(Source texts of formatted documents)
▬▬▬▬▬▬

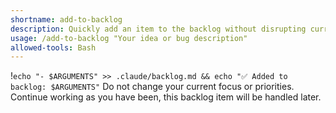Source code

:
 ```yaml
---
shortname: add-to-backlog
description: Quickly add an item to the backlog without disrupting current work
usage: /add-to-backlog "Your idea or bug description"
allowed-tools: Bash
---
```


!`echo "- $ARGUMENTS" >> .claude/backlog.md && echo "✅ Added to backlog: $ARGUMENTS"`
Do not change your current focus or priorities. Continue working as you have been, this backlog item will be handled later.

▬▬▬▬▬▬

EXERCISE DESCRIPTION - Repeat all the records exactly, images excluded.

COMPLETED EXERCISE -
Source code

:
 ```yaml
---
shortname: add-to-backlog
description: Quickly add an item to the backlog without disrupting current work
usage: /add-to-backlog "Your idea or bug description"
allowed-tools: Bash
---
```


!`echo "- $ARGUMENTS" >> .claude/backlog.md && echo "✅ Added to backlog: $ARGUMENTS"`
Do not change your current focus or priorities. Continue working as you have been, this backlog item will be handled later.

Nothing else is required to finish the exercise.